The other adventure here is the food, as I have made well-known to any who will listen. I'm supposed to be on a "low-sodium" diet and the cafeteria is apparently on a "low-cost" budget. They've solved their problem by serving sodium-laden, super-processed, and often unidentifyable food-like substances, but only giving the patients 1/3rd of a serving of said substances. While it probably keeps them under-budget, the patients are typically grossed-out and hungry, and I'm ashamed to admit, often so hungry I just eat the stuff anyway. I've tried fasting, food-strikes, and leaving helpful notes for the "chef" (my apologies for using this term to describe the individual responsible for this. You short order guys at McDonald's are heroes. Carry on). The hunger pangs eventually wear you down and you find yourself trying to decide if the marbled yellow meat tastes more like raccoon or kangaroo. Probably whichever is cheaper.

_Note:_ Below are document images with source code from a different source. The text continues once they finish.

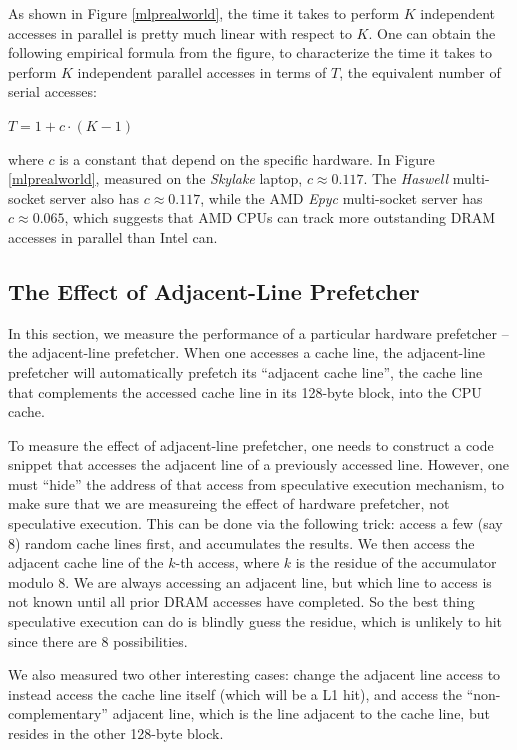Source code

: \documentclass[11pt, usletter]{article}
\begin{document}
As shown in Figure \ref{mlprealworld}, the time it takes to perform $K$ independent accesses in parallel 
is pretty much linear with respect to $K$. 
One can obtain the following empirical formula from the figure, to characterize the 
time it takes to perform $K$ independent parallel accesses in terms of $T$, the equivalent number of serial accesses:
\begin{center}
$T=1+c\cdot (K-1)$
\end{center}
where $c$ is a constant that depend on the specific hardware. 
In Figure \ref{mlprealworld}, measured on the \textit{Skylake} laptop, $c\approx 0.117$. 
The \textit{Haswell} multi-socket server also has $c\approx 0.117$, 
while the AMD \textit{Epyc} multi-socket server has $c\approx 0.065$,
which suggests that AMD CPUs can track more outstanding DRAM accesses in parallel than Intel can. 

\subsection{The Effect of Adjacent-Line Prefetcher} \label{adjlineprefetcher}

In this section, we measure the performance of a particular hardware prefetcher -- the adjacent-line prefetcher. 
When one accesses a cache line, the adjacent-line prefetcher will automatically prefetch 
its ``adjacent cache line'', the cache line that complements the accessed cache line in its 128-byte block, 
into the CPU cache. 

To measure the effect of adjacent-line prefetcher, one needs to construct a code snippet 
that accesses the adjacent line of a previously accessed line. 
However, one must ``hide'' the address of that access from speculative execution mechanism, 
to make sure that we are measureing the effect of hardware prefetcher, not speculative execution. 
This can be done via the following trick: 
access a few (say 8) random cache lines first, and accumulates the results. 
We then access the adjacent cache line of the $k$-th access, where $k$ is the residue of the accumulator modulo 8. 
We are always accessing an adjacent line, 
but which line to access is not known until all prior DRAM accesses have completed.
So the best thing speculative execution can do is blindly guess the residue, 
which is unlikely to hit since there are 8 possibilities. 

We also measured two other interesting cases: 
change the adjacent line access to instead access the cache line itself (which will be a L1 hit), 
and access the ``non-complementary'' adjacent line, which is the line adjacent to the cache line, 
but resides in the other 128-byte block.
\end{document}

In order of appearance from left to right: Orange flavored corn juice, warm milk, egg "product" with reconstituted potatoes and some green things trying very hard to resemble chopped bell-peppers. Cold coffee, corn syrup molded in the shape and color of a blueberry muffin. Fruit cup with actual slices of honeydew melon. Salsa with what I'm sure is tomato paste and powdered onion as its base (since when does salsa taste like unsalted marinara sauce?) Oh! And the package of low-sodium. low-fat, low-gluten, all natural organic Mrs. Dash containing exactly 4 specks of pepper, a flake of oregano, and 3,000 mg of MSG. It makes your food taste exactly like it did before you sprinkled it on in great hopes that somehow it would increase the quality and flavor, when in actuality it only increased your chance of developing stomach cancer. Hoho, that Mrs. Dash is such a hoot!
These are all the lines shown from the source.